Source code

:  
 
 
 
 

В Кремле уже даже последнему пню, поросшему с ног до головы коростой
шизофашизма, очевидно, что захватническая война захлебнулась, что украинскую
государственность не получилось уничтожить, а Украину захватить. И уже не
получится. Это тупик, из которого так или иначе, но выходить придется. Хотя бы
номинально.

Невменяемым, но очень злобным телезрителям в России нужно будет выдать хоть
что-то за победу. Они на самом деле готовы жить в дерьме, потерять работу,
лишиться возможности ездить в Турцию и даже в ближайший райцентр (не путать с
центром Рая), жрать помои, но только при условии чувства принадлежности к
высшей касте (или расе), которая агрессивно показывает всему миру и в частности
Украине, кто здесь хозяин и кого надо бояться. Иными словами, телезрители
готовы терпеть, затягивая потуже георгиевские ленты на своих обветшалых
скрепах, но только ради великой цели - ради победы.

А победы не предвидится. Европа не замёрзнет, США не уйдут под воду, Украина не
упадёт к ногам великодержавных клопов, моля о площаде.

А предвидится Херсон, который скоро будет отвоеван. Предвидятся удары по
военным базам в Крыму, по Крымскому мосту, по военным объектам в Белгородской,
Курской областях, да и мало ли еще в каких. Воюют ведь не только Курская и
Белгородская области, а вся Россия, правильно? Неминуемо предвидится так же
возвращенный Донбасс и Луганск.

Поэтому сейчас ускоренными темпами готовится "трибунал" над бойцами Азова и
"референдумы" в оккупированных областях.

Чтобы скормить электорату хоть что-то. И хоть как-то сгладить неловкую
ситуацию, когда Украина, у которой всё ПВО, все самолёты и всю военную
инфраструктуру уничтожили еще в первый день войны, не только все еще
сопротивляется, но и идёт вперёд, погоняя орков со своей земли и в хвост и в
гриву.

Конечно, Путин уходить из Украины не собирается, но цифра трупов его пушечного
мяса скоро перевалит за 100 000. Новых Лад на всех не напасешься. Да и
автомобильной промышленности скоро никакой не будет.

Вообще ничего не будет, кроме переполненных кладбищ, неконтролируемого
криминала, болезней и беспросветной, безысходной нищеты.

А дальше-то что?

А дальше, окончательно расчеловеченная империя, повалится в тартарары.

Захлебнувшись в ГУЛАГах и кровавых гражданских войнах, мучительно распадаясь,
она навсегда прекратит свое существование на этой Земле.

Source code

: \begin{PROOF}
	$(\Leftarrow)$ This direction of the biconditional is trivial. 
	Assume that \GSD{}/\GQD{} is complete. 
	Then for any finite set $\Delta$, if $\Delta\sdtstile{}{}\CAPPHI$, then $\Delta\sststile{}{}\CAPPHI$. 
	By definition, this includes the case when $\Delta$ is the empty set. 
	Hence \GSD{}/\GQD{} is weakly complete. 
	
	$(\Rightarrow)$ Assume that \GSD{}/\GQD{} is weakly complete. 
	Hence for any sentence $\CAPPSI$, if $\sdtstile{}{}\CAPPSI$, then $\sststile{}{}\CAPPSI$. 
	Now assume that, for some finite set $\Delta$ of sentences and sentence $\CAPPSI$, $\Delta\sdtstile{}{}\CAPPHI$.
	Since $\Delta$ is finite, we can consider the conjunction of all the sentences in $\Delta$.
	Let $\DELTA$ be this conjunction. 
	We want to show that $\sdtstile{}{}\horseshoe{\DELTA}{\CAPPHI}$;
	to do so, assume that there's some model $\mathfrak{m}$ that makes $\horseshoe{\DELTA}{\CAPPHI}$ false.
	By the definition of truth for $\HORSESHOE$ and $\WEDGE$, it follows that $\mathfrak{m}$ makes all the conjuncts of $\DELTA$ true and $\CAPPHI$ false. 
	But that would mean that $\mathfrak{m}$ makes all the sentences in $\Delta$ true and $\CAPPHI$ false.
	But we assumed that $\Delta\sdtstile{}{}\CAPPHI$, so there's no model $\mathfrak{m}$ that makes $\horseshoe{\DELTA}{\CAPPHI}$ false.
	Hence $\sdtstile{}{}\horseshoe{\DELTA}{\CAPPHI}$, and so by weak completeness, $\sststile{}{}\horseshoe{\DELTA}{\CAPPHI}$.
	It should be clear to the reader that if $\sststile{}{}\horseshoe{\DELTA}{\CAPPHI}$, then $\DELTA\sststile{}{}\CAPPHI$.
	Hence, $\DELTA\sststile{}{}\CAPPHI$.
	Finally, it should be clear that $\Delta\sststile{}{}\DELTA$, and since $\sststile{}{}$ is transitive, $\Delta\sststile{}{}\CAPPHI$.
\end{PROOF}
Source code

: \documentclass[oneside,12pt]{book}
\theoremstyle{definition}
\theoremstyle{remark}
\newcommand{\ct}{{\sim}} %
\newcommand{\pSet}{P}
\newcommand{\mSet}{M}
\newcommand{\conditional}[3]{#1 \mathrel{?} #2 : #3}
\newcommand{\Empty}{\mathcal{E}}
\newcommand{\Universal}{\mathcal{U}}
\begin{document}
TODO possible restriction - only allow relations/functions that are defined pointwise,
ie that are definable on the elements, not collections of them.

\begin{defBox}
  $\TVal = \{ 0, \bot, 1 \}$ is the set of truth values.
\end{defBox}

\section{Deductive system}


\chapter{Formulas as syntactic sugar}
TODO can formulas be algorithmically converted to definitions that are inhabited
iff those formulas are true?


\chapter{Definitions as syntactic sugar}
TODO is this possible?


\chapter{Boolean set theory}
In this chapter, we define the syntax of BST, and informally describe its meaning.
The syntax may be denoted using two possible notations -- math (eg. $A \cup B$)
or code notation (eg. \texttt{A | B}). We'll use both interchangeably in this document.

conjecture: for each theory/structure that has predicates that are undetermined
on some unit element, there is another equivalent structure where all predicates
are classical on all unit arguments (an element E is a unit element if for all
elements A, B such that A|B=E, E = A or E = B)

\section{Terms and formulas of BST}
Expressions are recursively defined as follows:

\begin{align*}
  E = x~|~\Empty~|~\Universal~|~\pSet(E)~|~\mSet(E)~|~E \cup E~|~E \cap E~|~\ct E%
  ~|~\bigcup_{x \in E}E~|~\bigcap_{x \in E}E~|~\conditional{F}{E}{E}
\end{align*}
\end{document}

+===+

# TASK INSTRUCTIONS
Set the material down exactly as written, starting at its first line. The line containing "автомобильной промышленности скоро" is the last one to include.

# EXPECTED ANSWER
Source code

:  
 
 
 
 

В Кремле уже даже последнему пню, поросшему с ног до головы коростой
шизофашизма, очевидно, что захватническая война захлебнулась, что украинскую
государственность не получилось уничтожить, а Украину захватить. И уже не
получится. Это тупик, из которого так или иначе, но выходить придется. Хотя бы
номинально.

Невменяемым, но очень злобным телезрителям в России нужно будет выдать хоть
что-то за победу. Они на самом деле готовы жить в дерьме, потерять работу,
лишиться возможности ездить в Турцию и даже в ближайший райцентр (не путать с
центром Рая), жрать помои, но только при условии чувства принадлежности к
высшей касте (или расе), которая агрессивно показывает всему миру и в частности
Украине, кто здесь хозяин и кого надо бояться. Иными словами, телезрители
готовы терпеть, затягивая потуже георгиевские ленты на своих обветшалых
скрепах, но только ради великой цели - ради победы.

А победы не предвидится. Европа не замёрзнет, США не уйдут под воду, Украина не
упадёт к ногам великодержавных клопов, моля о площаде.

А предвидится Херсон, который скоро будет отвоеван. Предвидятся удары по
военным базам в Крыму, по Крымскому мосту, по военным объектам в Белгородской,
Курской областях, да и мало ли еще в каких. Воюют ведь не только Курская и
Белгородская области, а вся Россия, правильно? Неминуемо предвидится так же
возвращенный Донбасс и Луганск.

Поэтому сейчас ускоренными темпами готовится "трибунал" над бойцами Азова и
"референдумы" в оккупированных областях.

Чтобы скормить электорату хоть что-то. И хоть как-то сгладить неловкую
ситуацию, когда Украина, у которой всё ПВО, все самолёты и всю военную
инфраструктуру уничтожили еще в первый день войны, не только все еще
сопротивляется, но и идёт вперёд, погоняя орков со своей земли и в хвост и в
гриву.

Конечно, Путин уходить из Украины не собирается, но цифра трупов его пушечного
мяса скоро перевалит за 100 000. Новых Лад на всех не напасешься. Да и
автомобильной промышленности скоро никакой не будет.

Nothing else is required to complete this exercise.